» **EXERCISE AIM**:
Which lines below contain "Equations"? Pull them out.

» **ENTRIES SUPPLIED**:
___
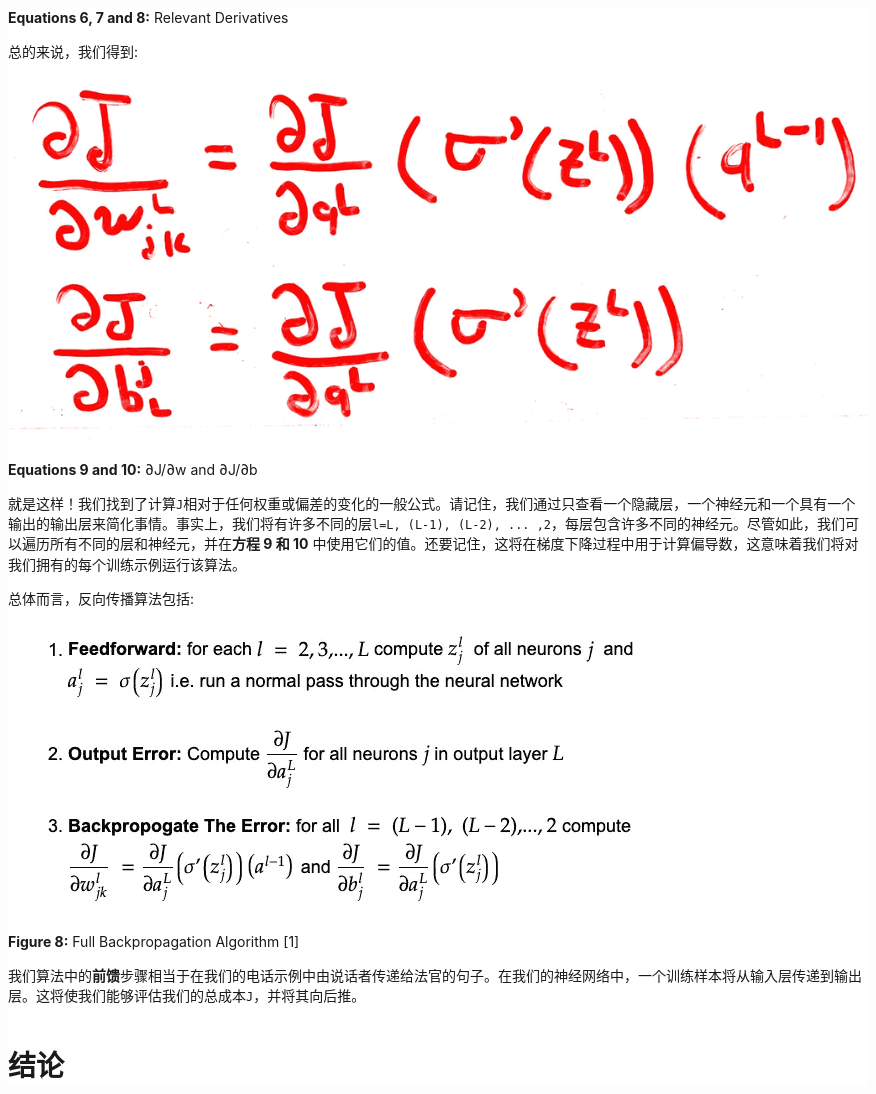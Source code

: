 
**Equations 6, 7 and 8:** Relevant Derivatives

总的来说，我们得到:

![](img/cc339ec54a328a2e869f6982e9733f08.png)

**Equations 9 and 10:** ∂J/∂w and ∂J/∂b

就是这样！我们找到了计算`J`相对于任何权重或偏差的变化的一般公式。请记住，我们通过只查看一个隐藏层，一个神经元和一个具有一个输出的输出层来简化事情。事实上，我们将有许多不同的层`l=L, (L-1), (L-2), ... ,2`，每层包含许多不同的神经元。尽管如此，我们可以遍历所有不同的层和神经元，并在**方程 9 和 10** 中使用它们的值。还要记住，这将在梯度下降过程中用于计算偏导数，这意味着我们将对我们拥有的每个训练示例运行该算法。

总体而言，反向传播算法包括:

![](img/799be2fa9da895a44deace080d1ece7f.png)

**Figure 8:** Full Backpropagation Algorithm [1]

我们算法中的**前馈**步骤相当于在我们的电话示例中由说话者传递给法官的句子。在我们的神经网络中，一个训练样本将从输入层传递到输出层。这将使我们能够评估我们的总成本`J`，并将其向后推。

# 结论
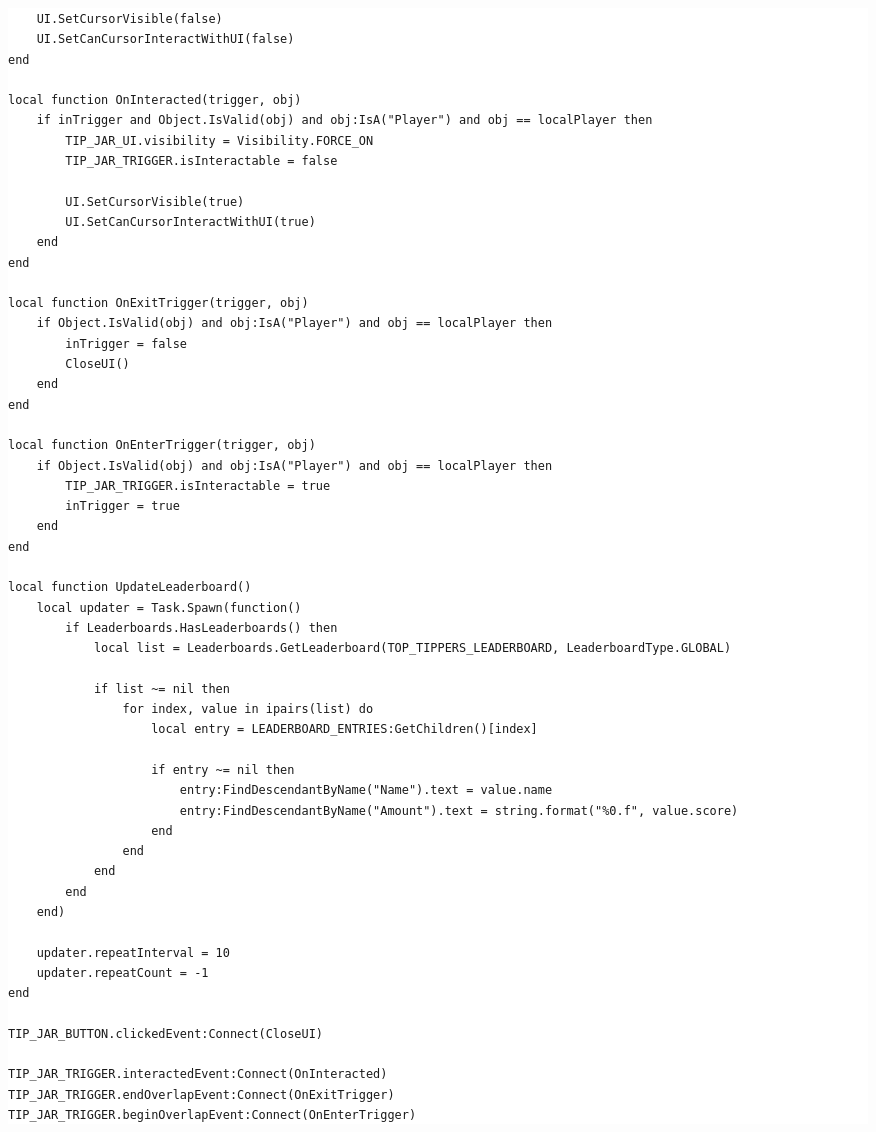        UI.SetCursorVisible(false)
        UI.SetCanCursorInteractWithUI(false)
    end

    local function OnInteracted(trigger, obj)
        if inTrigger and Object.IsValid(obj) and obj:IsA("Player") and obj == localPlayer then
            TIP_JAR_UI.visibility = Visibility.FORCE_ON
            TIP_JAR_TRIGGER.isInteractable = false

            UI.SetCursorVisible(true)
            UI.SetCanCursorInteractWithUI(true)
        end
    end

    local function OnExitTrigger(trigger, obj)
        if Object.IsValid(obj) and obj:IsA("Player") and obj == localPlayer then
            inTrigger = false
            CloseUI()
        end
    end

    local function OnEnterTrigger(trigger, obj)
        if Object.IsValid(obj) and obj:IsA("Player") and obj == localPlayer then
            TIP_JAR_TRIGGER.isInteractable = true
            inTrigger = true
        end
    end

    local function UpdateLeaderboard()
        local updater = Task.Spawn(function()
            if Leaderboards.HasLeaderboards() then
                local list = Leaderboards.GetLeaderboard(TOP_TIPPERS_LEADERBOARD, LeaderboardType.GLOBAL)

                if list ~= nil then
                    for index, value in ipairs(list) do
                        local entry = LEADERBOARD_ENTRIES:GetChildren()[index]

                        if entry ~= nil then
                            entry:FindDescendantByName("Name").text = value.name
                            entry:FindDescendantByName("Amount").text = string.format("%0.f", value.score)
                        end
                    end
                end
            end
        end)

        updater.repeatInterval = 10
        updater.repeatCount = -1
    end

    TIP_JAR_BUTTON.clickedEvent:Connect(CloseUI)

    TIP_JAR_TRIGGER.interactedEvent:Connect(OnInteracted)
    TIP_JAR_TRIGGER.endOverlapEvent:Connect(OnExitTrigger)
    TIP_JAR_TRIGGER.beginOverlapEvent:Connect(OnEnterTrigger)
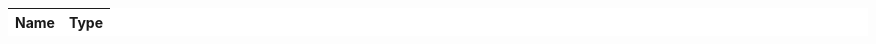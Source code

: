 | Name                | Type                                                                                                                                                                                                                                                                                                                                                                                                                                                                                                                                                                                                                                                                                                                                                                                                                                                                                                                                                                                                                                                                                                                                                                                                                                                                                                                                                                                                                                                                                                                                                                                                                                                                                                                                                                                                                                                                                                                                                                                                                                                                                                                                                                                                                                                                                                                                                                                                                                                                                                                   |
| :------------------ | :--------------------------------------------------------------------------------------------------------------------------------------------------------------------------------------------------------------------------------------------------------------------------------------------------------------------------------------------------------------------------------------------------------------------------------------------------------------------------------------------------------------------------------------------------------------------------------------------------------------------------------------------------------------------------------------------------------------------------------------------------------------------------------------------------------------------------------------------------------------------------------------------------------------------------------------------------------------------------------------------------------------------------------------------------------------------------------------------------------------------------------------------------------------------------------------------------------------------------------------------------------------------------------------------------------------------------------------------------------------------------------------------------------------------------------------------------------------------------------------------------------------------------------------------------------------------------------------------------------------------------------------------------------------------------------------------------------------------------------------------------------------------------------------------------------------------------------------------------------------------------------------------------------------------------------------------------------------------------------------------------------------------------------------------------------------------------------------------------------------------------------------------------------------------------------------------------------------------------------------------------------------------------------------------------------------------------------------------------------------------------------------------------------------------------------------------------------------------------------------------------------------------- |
___
» **REPLY TO THE TASK**:
**Equations 6, 7 and 8:** Relevant Derivatives
**Equations 9 and 10:** ∂J/∂w and ∂J/∂b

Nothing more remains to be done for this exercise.